- **TASK ITEM**
Return every entry below exactly as written, minus the pictures.

Stored data
##########
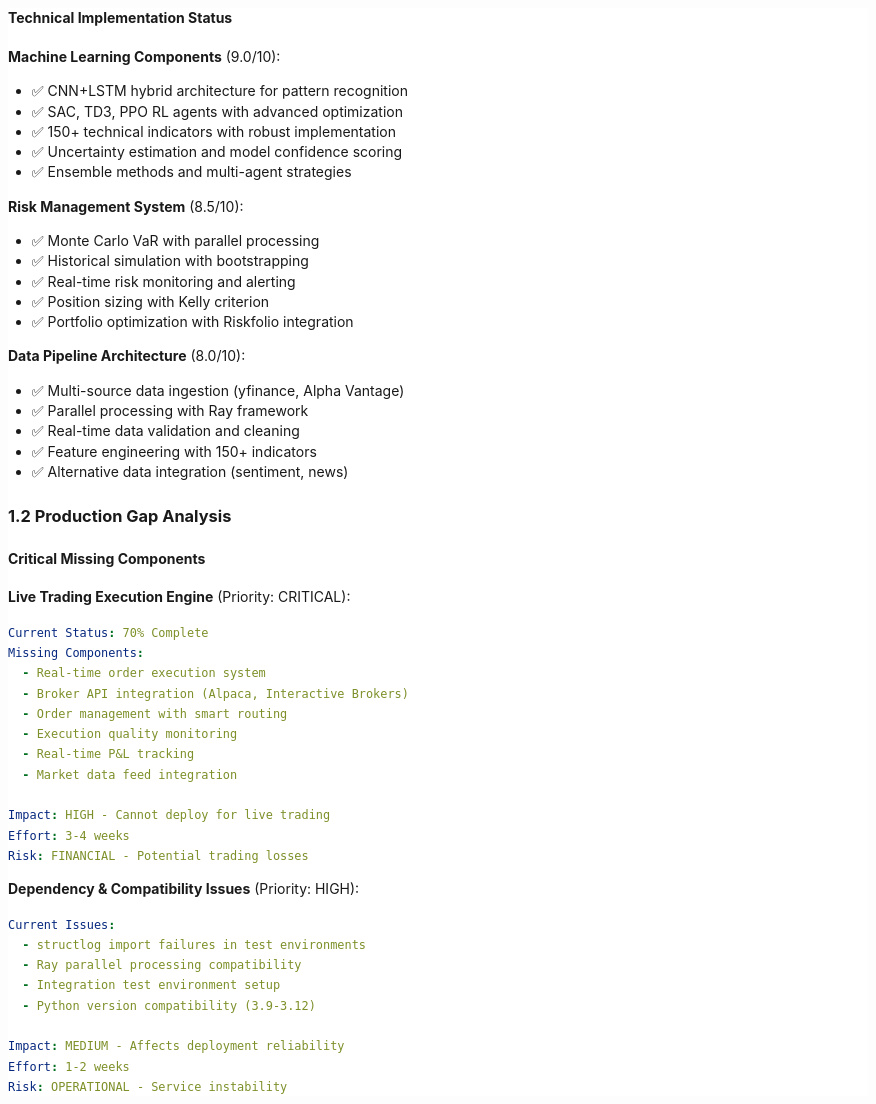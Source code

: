 #### **Technical Implementation Status**

**Machine Learning Components** (9.0/10):

- ✅ CNN+LSTM hybrid architecture for pattern recognition
- ✅ SAC, TD3, PPO RL agents with advanced optimization
- ✅ 150+ technical indicators with robust implementation
- ✅ Uncertainty estimation and model confidence scoring
- ✅ Ensemble methods and multi-agent strategies

**Risk Management System** (8.5/10):

- ✅ Monte Carlo VaR with parallel processing
- ✅ Historical simulation with bootstrapping
- ✅ Real-time risk monitoring and alerting
- ✅ Position sizing with Kelly criterion
- ✅ Portfolio optimization with Riskfolio integration

**Data Pipeline Architecture** (8.0/10):

- ✅ Multi-source data ingestion (yfinance, Alpha Vantage)
- ✅ Parallel processing with Ray framework
- ✅ Real-time data validation and cleaning
- ✅ Feature engineering with 150+ indicators
- ✅ Alternative data integration (sentiment, news)

### 1.2 Production Gap Analysis

#### **Critical Missing Components**

**Live Trading Execution Engine** (Priority: CRITICAL):

```yaml
Current Status: 70% Complete
Missing Components:
  - Real-time order execution system
  - Broker API integration (Alpaca, Interactive Brokers)
  - Order management with smart routing
  - Execution quality monitoring
  - Real-time P&L tracking
  - Market data feed integration

Impact: HIGH - Cannot deploy for live trading
Effort: 3-4 weeks
Risk: FINANCIAL - Potential trading losses
```

**Dependency & Compatibility Issues** (Priority: HIGH):

```yaml
Current Issues:
  - structlog import failures in test environments
  - Ray parallel processing compatibility
  - Integration test environment setup
  - Python version compatibility (3.9-3.12)

Impact: MEDIUM - Affects deployment reliability
Effort: 1-2 weeks
Risk: OPERATIONAL - Service instability
```

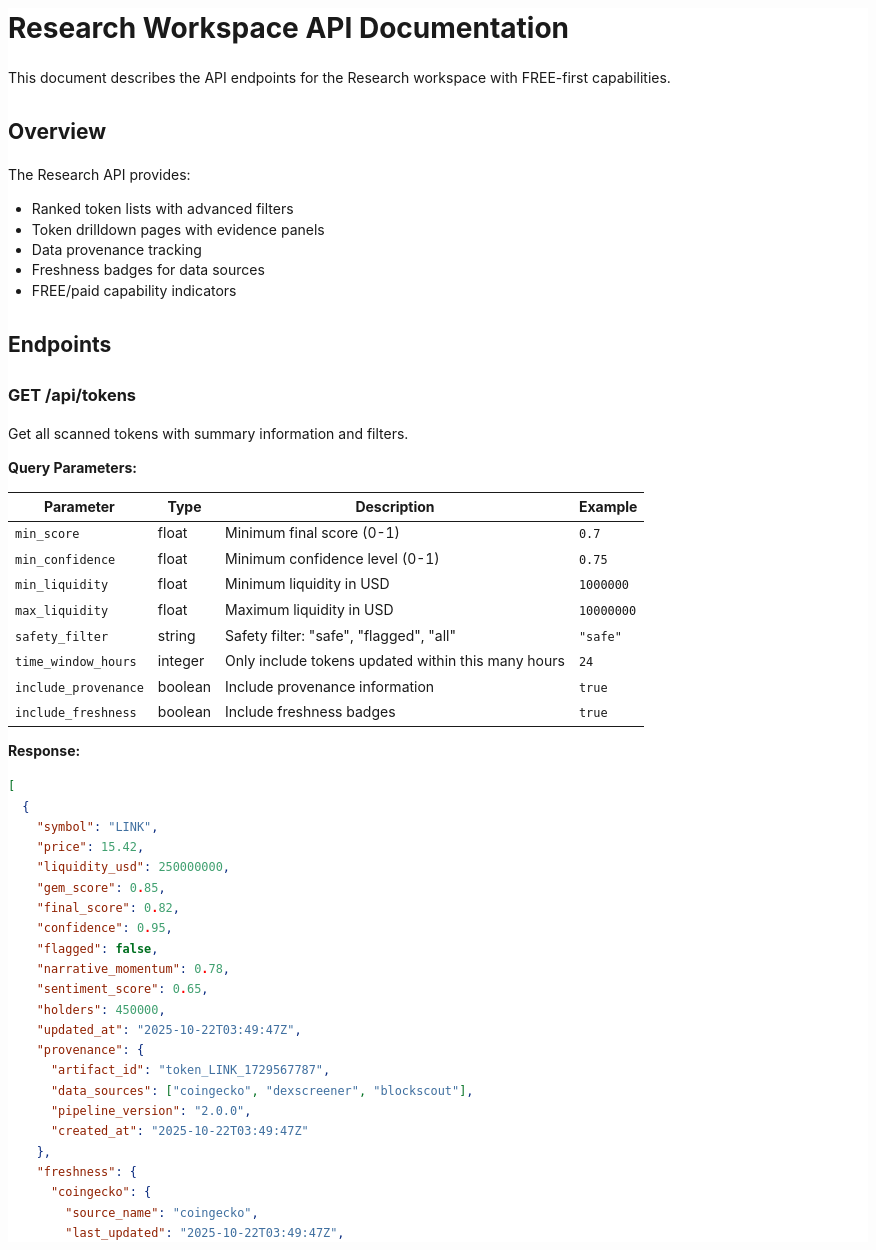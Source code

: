 # Research Workspace API Documentation

This document describes the API endpoints for the Research workspace with FREE-first capabilities.

## Overview

The Research API provides:
- Ranked token lists with advanced filters
- Token drilldown pages with evidence panels
- Data provenance tracking
- Freshness badges for data sources
- FREE/paid capability indicators

## Endpoints

### GET /api/tokens

Get all scanned tokens with summary information and filters.

**Query Parameters:**

| Parameter | Type | Description | Example |
|-----------|------|-------------|---------|
| `min_score` | float | Minimum final score (0-1) | `0.7` |
| `min_confidence` | float | Minimum confidence level (0-1) | `0.75` |
| `min_liquidity` | float | Minimum liquidity in USD | `1000000` |
| `max_liquidity` | float | Maximum liquidity in USD | `10000000` |
| `safety_filter` | string | Safety filter: "safe", "flagged", "all" | `"safe"` |
| `time_window_hours` | integer | Only include tokens updated within this many hours | `24` |
| `include_provenance` | boolean | Include provenance information | `true` |
| `include_freshness` | boolean | Include freshness badges | `true` |

**Response:**

```json
[
  {
    "symbol": "LINK",
    "price": 15.42,
    "liquidity_usd": 250000000,
    "gem_score": 0.85,
    "final_score": 0.82,
    "confidence": 0.95,
    "flagged": false,
    "narrative_momentum": 0.78,
    "sentiment_score": 0.65,
    "holders": 450000,
    "updated_at": "2025-10-22T03:49:47Z",
    "provenance": {
      "artifact_id": "token_LINK_1729567787",
      "data_sources": ["coingecko", "dexscreener", "blockscout"],
      "pipeline_version": "2.0.0",
      "created_at": "2025-10-22T03:49:47Z"
    },
    "freshness": {
      "coingecko": {
        "source_name": "coingecko",
        "last_updated": "2025-10-22T03:49:47Z",
```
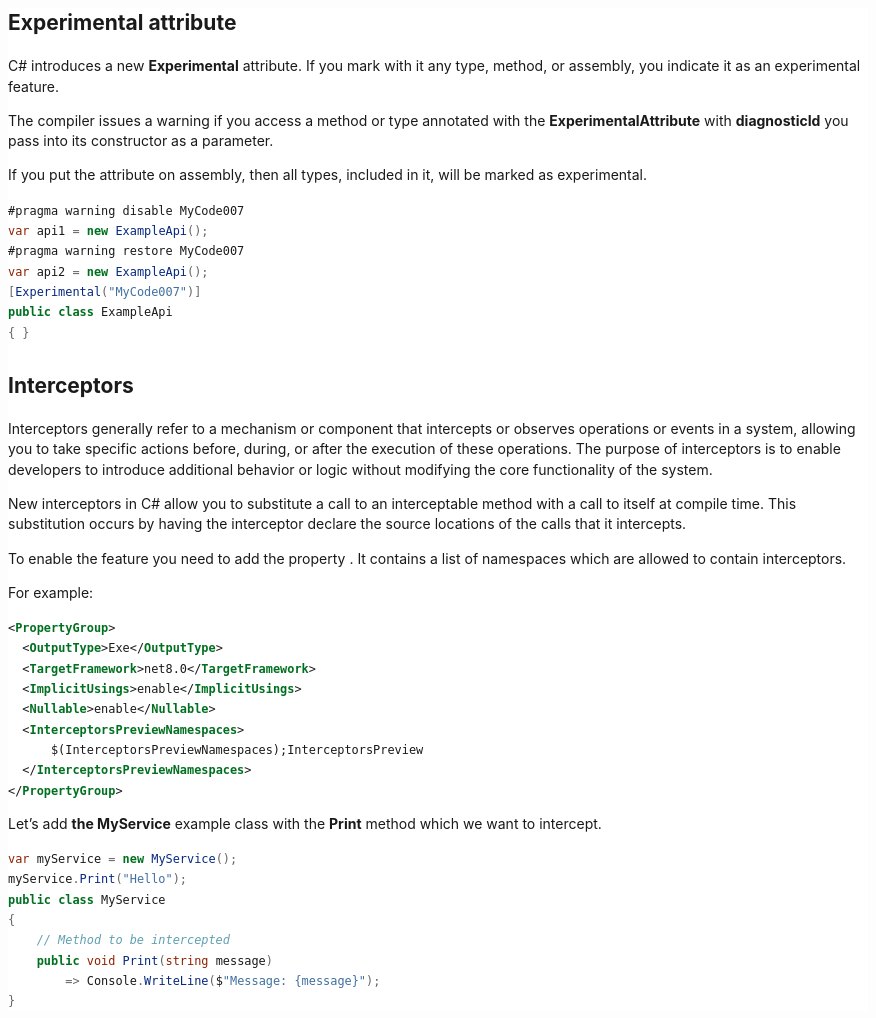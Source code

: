 ## Experimental attribute

C# introduces a new **Experimental** attribute. If you mark with it any type, method, or assembly, you indicate it as an experimental feature.

The compiler issues a warning if you access a method or type annotated with the **ExperimentalAttribute** with **diagnosticId** you pass into its constructor as a parameter.

If you put the attribute on assembly, then all types, included in it, will be marked as experimental.

```csharp
#pragma warning disable MyCode007
var api1 = new ExampleApi();
#pragma warning restore MyCode007
var api2 = new ExampleApi();
[Experimental("MyCode007")]
public class ExampleApi
{ }
```

## Interceptors

Interceptors generally refer to a mechanism or component that intercepts or observes operations or events in a system, allowing you to take specific actions before, during, or after the execution of these operations. The purpose of interceptors is to enable developers to introduce additional behavior or logic without modifying the core functionality of the system.

New interceptors in C# allow you to substitute a call to an interceptable method with a call to itself at compile time. This substitution occurs by having the interceptor declare the source locations of the calls that it intercepts.

To enable the feature you need to add the property **<InterceptorsPreviewNamespaces>**. It contains a list of namespaces which are allowed to contain interceptors.

For example:

```xml
<PropertyGroup>
  <OutputType>Exe</OutputType>
  <TargetFramework>net8.0</TargetFramework>
  <ImplicitUsings>enable</ImplicitUsings>
  <Nullable>enable</Nullable>
  <InterceptorsPreviewNamespaces>
      $(InterceptorsPreviewNamespaces);InterceptorsPreview
  </InterceptorsPreviewNamespaces>
</PropertyGroup>
```

Let’s add **the MyService** example class with the **Print** method which we want to intercept.

```csharp
var myService = new MyService();
myService.Print("Hello");
public class MyService
{
    // Method to be intercepted
    public void Print(string message)
        => Console.WriteLine($"Message: {message}");
}
```
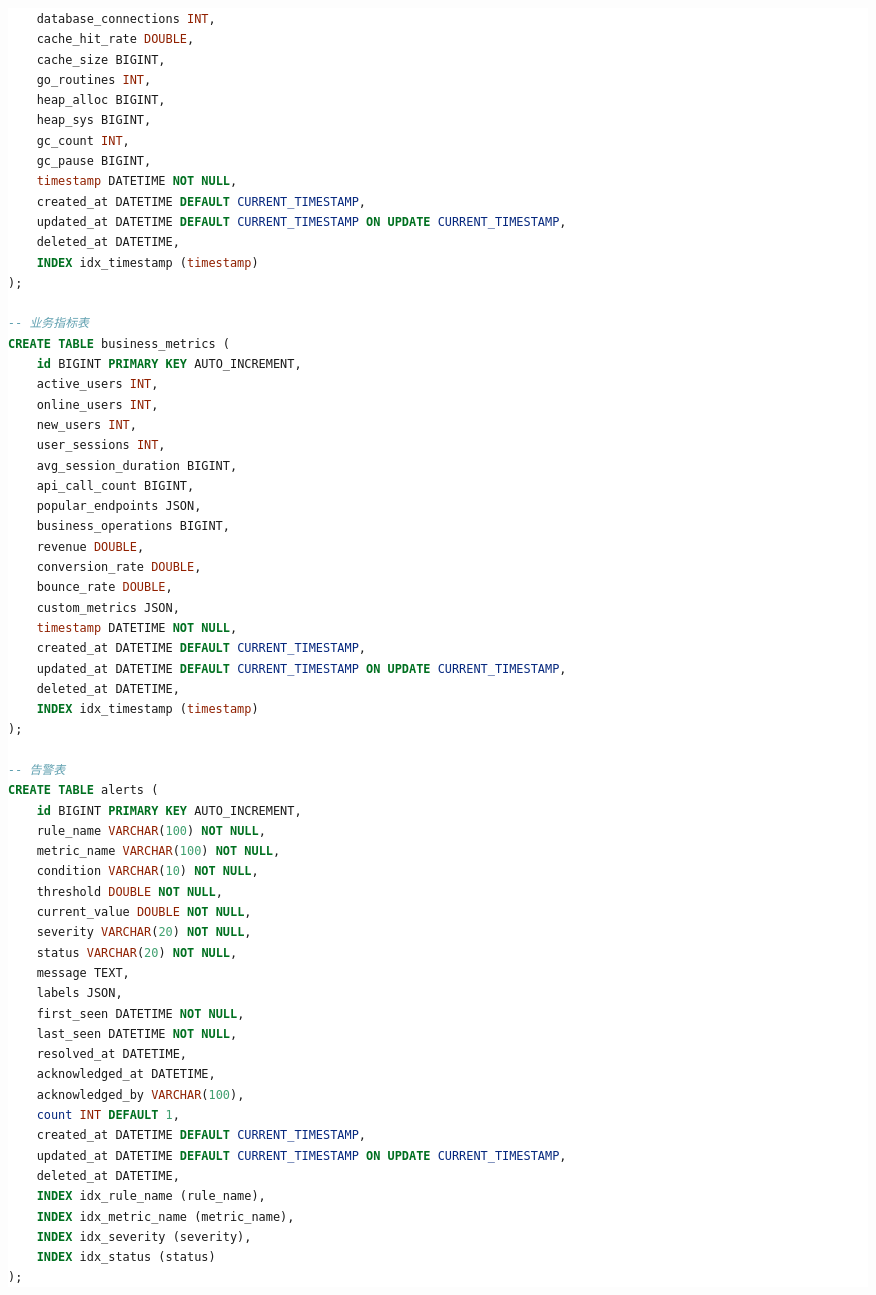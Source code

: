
```sql
    database_connections INT,
    cache_hit_rate DOUBLE,
    cache_size BIGINT,
    go_routines INT,
    heap_alloc BIGINT,
    heap_sys BIGINT,
    gc_count INT,
    gc_pause BIGINT,
    timestamp DATETIME NOT NULL,
    created_at DATETIME DEFAULT CURRENT_TIMESTAMP,
    updated_at DATETIME DEFAULT CURRENT_TIMESTAMP ON UPDATE CURRENT_TIMESTAMP,
    deleted_at DATETIME,
    INDEX idx_timestamp (timestamp)
);

-- 业务指标表
CREATE TABLE business_metrics (
    id BIGINT PRIMARY KEY AUTO_INCREMENT,
    active_users INT,
    online_users INT,
    new_users INT,
    user_sessions INT,
    avg_session_duration BIGINT,
    api_call_count BIGINT,
    popular_endpoints JSON,
    business_operations BIGINT,
    revenue DOUBLE,
    conversion_rate DOUBLE,
    bounce_rate DOUBLE,
    custom_metrics JSON,
    timestamp DATETIME NOT NULL,
    created_at DATETIME DEFAULT CURRENT_TIMESTAMP,
    updated_at DATETIME DEFAULT CURRENT_TIMESTAMP ON UPDATE CURRENT_TIMESTAMP,
    deleted_at DATETIME,
    INDEX idx_timestamp (timestamp)
);

-- 告警表
CREATE TABLE alerts (
    id BIGINT PRIMARY KEY AUTO_INCREMENT,
    rule_name VARCHAR(100) NOT NULL,
    metric_name VARCHAR(100) NOT NULL,
    condition VARCHAR(10) NOT NULL,
    threshold DOUBLE NOT NULL,
    current_value DOUBLE NOT NULL,
    severity VARCHAR(20) NOT NULL,
    status VARCHAR(20) NOT NULL,
    message TEXT,
    labels JSON,
    first_seen DATETIME NOT NULL,
    last_seen DATETIME NOT NULL,
    resolved_at DATETIME,
    acknowledged_at DATETIME,
    acknowledged_by VARCHAR(100),
    count INT DEFAULT 1,
    created_at DATETIME DEFAULT CURRENT_TIMESTAMP,
    updated_at DATETIME DEFAULT CURRENT_TIMESTAMP ON UPDATE CURRENT_TIMESTAMP,
    deleted_at DATETIME,
    INDEX idx_rule_name (rule_name),
    INDEX idx_metric_name (metric_name),
    INDEX idx_severity (severity),
    INDEX idx_status (status)
);
```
##########
- **SOLUTION TO THE PROBLEM**
Source code

: #### **Technical Implementation Status**

**Machine Learning Components** (9.0/10):

- ✅ CNN+LSTM hybrid architecture for pattern recognition
- ✅ SAC, TD3, PPO RL agents with advanced optimization
- ✅ 150+ technical indicators with robust implementation
- ✅ Uncertainty estimation and model confidence scoring
- ✅ Ensemble methods and multi-agent strategies

**Risk Management System** (8.5/10):

- ✅ Monte Carlo VaR with parallel processing
- ✅ Historical simulation with bootstrapping
- ✅ Real-time risk monitoring and alerting
- ✅ Position sizing with Kelly criterion
- ✅ Portfolio optimization with Riskfolio integration

**Data Pipeline Architecture** (8.0/10):

- ✅ Multi-source data ingestion (yfinance, Alpha Vantage)
- ✅ Parallel processing with Ray framework
- ✅ Real-time data validation and cleaning
- ✅ Feature engineering with 150+ indicators
- ✅ Alternative data integration (sentiment, news)

### 1.2 Production Gap Analysis

#### **Critical Missing Components**

**Live Trading Execution Engine** (Priority: CRITICAL):

```yaml
Current Status: 70% Complete
Missing Components:
  - Real-time order execution system
  - Broker API integration (Alpaca, Interactive Brokers)
  - Order management with smart routing
  - Execution quality monitoring
  - Real-time P&L tracking
  - Market data feed integration

Impact: HIGH - Cannot deploy for live trading
Effort: 3-4 weeks
Risk: FINANCIAL - Potential trading losses
```

**Dependency & Compatibility Issues** (Priority: HIGH):

```yaml
Current Issues:
  - structlog import failures in test environments
  - Ray parallel processing compatibility
  - Integration test environment setup
  - Python version compatibility (3.9-3.12)

Impact: MEDIUM - Affects deployment reliability
Effort: 1-2 weeks
Risk: OPERATIONAL - Service instability
```

Source code

: # Research Workspace API Documentation

This document describes the API endpoints for the Research workspace with FREE-first capabilities.

## Overview

The Research API provides:
- Ranked token lists with advanced filters
- Token drilldown pages with evidence panels
- Data provenance tracking
- Freshness badges for data sources
- FREE/paid capability indicators

## Endpoints

### GET /api/tokens

Get all scanned tokens with summary information and filters.

**Query Parameters:**

| Parameter | Type | Description | Example |
|-----------|------|-------------|---------|
| `min_score` | float | Minimum final score (0-1) | `0.7` |
| `min_confidence` | float | Minimum confidence level (0-1) | `0.75` |
| `min_liquidity` | float | Minimum liquidity in USD | `1000000` |
| `max_liquidity` | float | Maximum liquidity in USD | `10000000` |
| `safety_filter` | string | Safety filter: "safe", "flagged", "all" | `"safe"` |
| `time_window_hours` | integer | Only include tokens updated within this many hours | `24` |
| `include_provenance` | boolean | Include provenance information | `true` |
| `include_freshness` | boolean | Include freshness badges | `true` |

**Response:**

```json
[
  {
    "symbol": "LINK",
    "price": 15.42,
    "liquidity_usd": 250000000,
    "gem_score": 0.85,
    "final_score": 0.82,
    "confidence": 0.95,
    "flagged": false,
    "narrative_momentum": 0.78,
    "sentiment_score": 0.65,
    "holders": 450000,
    "updated_at": "2025-10-22T03:49:47Z",
    "provenance": {
      "artifact_id": "token_LINK_1729567787",
      "data_sources": ["coingecko", "dexscreener", "blockscout"],
      "pipeline_version": "2.0.0",
      "created_at": "2025-10-22T03:49:47Z"
    },
    "freshness": {
      "coingecko": {
        "source_name": "coingecko",
        "last_updated": "2025-10-22T03:49:47Z",
```
Source code

: ## Experimental attribute

C# introduces a new **Experimental** attribute. If you mark with it any type, method, or assembly, you indicate it as an experimental feature.

The compiler issues a warning if you access a method or type annotated with the **ExperimentalAttribute** with **diagnosticId** you pass into its constructor as a parameter.

If you put the attribute on assembly, then all types, included in it, will be marked as experimental.

```csharp
#pragma warning disable MyCode007
var api1 = new ExampleApi();
#pragma warning restore MyCode007
var api2 = new ExampleApi();
[Experimental("MyCode007")]
public class ExampleApi
{ }
```

## Interceptors

Interceptors generally refer to a mechanism or component that intercepts or observes operations or events in a system, allowing you to take specific actions before, during, or after the execution of these operations. The purpose of interceptors is to enable developers to introduce additional behavior or logic without modifying the core functionality of the system.

New interceptors in C# allow you to substitute a call to an interceptable method with a call to itself at compile time. This substitution occurs by having the interceptor declare the source locations of the calls that it intercepts.

To enable the feature you need to add the property **<InterceptorsPreviewNamespaces>**. It contains a list of namespaces which are allowed to contain interceptors.

For example:

```xml
<PropertyGroup>
  <OutputType>Exe</OutputType>
  <TargetFramework>net8.0</TargetFramework>
  <ImplicitUsings>enable</ImplicitUsings>
  <Nullable>enable</Nullable>
  <InterceptorsPreviewNamespaces>
      $(InterceptorsPreviewNamespaces);InterceptorsPreview
  </InterceptorsPreviewNamespaces>
</PropertyGroup>
```

Let’s add **the MyService** example class with the **Print** method which we want to intercept.

```csharp
var myService = new MyService();
myService.Print("Hello");
public class MyService
{
    // Method to be intercepted
    public void Print(string message)
        => Console.WriteLine($"Message: {message}");
}
```
Source code

:
```sql
    database_connections INT,
    cache_hit_rate DOUBLE,
    cache_size BIGINT,
    go_routines INT,
    heap_alloc BIGINT,
    heap_sys BIGINT,
    gc_count INT,
    gc_pause BIGINT,
    timestamp DATETIME NOT NULL,
    created_at DATETIME DEFAULT CURRENT_TIMESTAMP,
    updated_at DATETIME DEFAULT CURRENT_TIMESTAMP ON UPDATE CURRENT_TIMESTAMP,
    deleted_at DATETIME,
    INDEX idx_timestamp (timestamp)
);

-- 业务指标表
CREATE TABLE business_metrics (
    id BIGINT PRIMARY KEY AUTO_INCREMENT,
    active_users INT,
    online_users INT,
    new_users INT,
    user_sessions INT,
    avg_session_duration BIGINT,
    api_call_count BIGINT,
    popular_endpoints JSON,
    business_operations BIGINT,
    revenue DOUBLE,
    conversion_rate DOUBLE,
    bounce_rate DOUBLE,
    custom_metrics JSON,
    timestamp DATETIME NOT NULL,
    created_at DATETIME DEFAULT CURRENT_TIMESTAMP,
    updated_at DATETIME DEFAULT CURRENT_TIMESTAMP ON UPDATE CURRENT_TIMESTAMP,
    deleted_at DATETIME,
    INDEX idx_timestamp (timestamp)
);

-- 告警表
CREATE TABLE alerts (
    id BIGINT PRIMARY KEY AUTO_INCREMENT,
    rule_name VARCHAR(100) NOT NULL,
    metric_name VARCHAR(100) NOT NULL,
    condition VARCHAR(10) NOT NULL,
    threshold DOUBLE NOT NULL,
    current_value DOUBLE NOT NULL,
    severity VARCHAR(20) NOT NULL,
    status VARCHAR(20) NOT NULL,
    message TEXT,
    labels JSON,
    first_seen DATETIME NOT NULL,
    last_seen DATETIME NOT NULL,
    resolved_at DATETIME,
    acknowledged_at DATETIME,
    acknowledged_by VARCHAR(100),
    count INT DEFAULT 1,
    created_at DATETIME DEFAULT CURRENT_TIMESTAMP,
    updated_at DATETIME DEFAULT CURRENT_TIMESTAMP ON UPDATE CURRENT_TIMESTAMP,
    deleted_at DATETIME,
    INDEX idx_rule_name (rule_name),
    INDEX idx_metric_name (metric_name),
    INDEX idx_severity (severity),
    INDEX idx_status (status)
);
```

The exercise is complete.